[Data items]
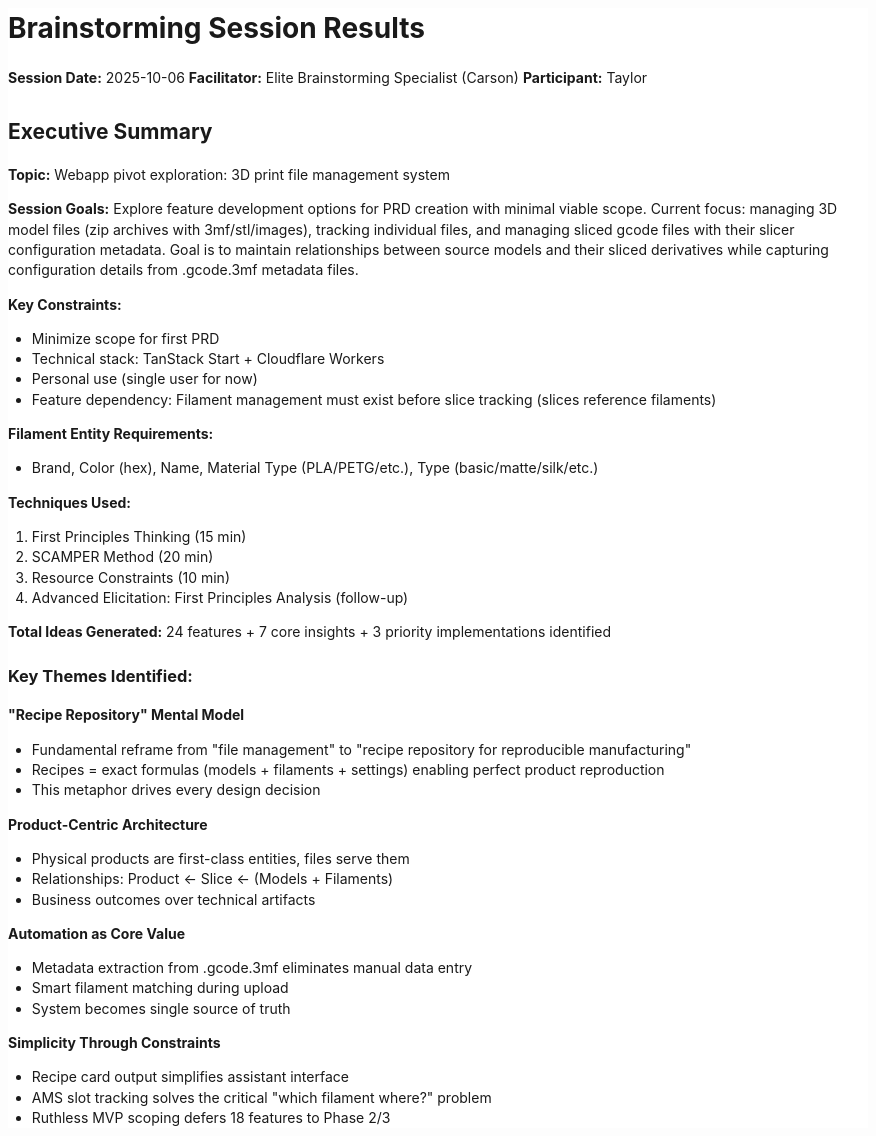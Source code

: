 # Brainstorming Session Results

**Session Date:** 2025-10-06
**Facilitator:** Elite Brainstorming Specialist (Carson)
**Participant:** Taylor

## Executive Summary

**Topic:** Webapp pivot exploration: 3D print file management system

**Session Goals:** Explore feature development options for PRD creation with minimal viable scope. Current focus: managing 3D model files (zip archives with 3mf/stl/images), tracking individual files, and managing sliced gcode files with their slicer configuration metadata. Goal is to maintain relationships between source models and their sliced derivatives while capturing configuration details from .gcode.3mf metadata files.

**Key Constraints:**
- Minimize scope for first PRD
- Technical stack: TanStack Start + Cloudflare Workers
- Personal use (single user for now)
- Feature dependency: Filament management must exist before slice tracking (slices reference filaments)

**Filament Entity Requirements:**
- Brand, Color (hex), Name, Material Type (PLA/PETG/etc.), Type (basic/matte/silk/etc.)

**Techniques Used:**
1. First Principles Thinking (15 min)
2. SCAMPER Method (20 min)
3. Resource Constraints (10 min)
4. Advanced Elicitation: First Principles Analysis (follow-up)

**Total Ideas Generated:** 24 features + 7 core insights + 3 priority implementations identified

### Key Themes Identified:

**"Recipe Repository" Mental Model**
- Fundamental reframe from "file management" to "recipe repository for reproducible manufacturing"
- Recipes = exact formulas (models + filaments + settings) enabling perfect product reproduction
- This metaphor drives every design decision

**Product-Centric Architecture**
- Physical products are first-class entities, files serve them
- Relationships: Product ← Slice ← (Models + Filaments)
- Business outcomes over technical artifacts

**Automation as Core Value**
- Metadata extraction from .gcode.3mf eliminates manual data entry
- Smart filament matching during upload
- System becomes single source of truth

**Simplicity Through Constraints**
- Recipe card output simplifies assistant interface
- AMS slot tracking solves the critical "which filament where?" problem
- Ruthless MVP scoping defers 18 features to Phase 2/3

* * *

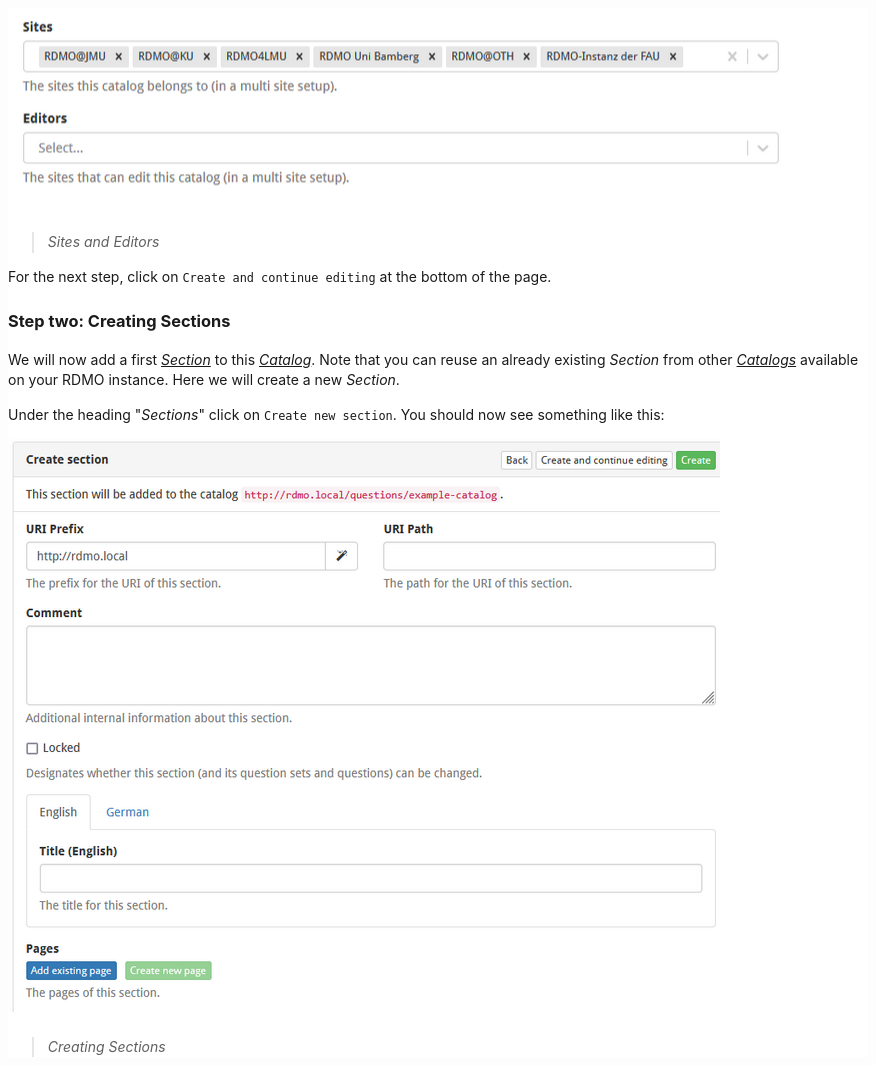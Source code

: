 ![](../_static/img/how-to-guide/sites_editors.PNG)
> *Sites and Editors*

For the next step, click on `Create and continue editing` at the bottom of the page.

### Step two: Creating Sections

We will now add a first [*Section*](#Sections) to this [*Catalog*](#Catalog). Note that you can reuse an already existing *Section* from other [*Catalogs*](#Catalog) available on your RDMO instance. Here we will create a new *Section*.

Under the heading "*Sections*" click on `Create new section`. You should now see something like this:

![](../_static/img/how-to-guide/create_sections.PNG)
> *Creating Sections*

*Description of the task*. In the records above, the line with "- Physical products" marks the start and the line with "- Ruthless MVP" marks the end; copy that stretch exactly, both lines included, and nothing else.

*Solved problem*.
- Physical products are first-class entities, files serve them
- Relationships: Product ← Slice ← (Models + Filaments)
- Business outcomes over technical artifacts

**Automation as Core Value**
- Metadata extraction from .gcode.3mf eliminates manual data entry
- Smart filament matching during upload
- System becomes single source of truth

**Simplicity Through Constraints**
- Recipe card output simplifies assistant interface
- AMS slot tracking solves the critical "which filament where?" problem
- Ruthless MVP scoping defers 18 features to Phase 2/3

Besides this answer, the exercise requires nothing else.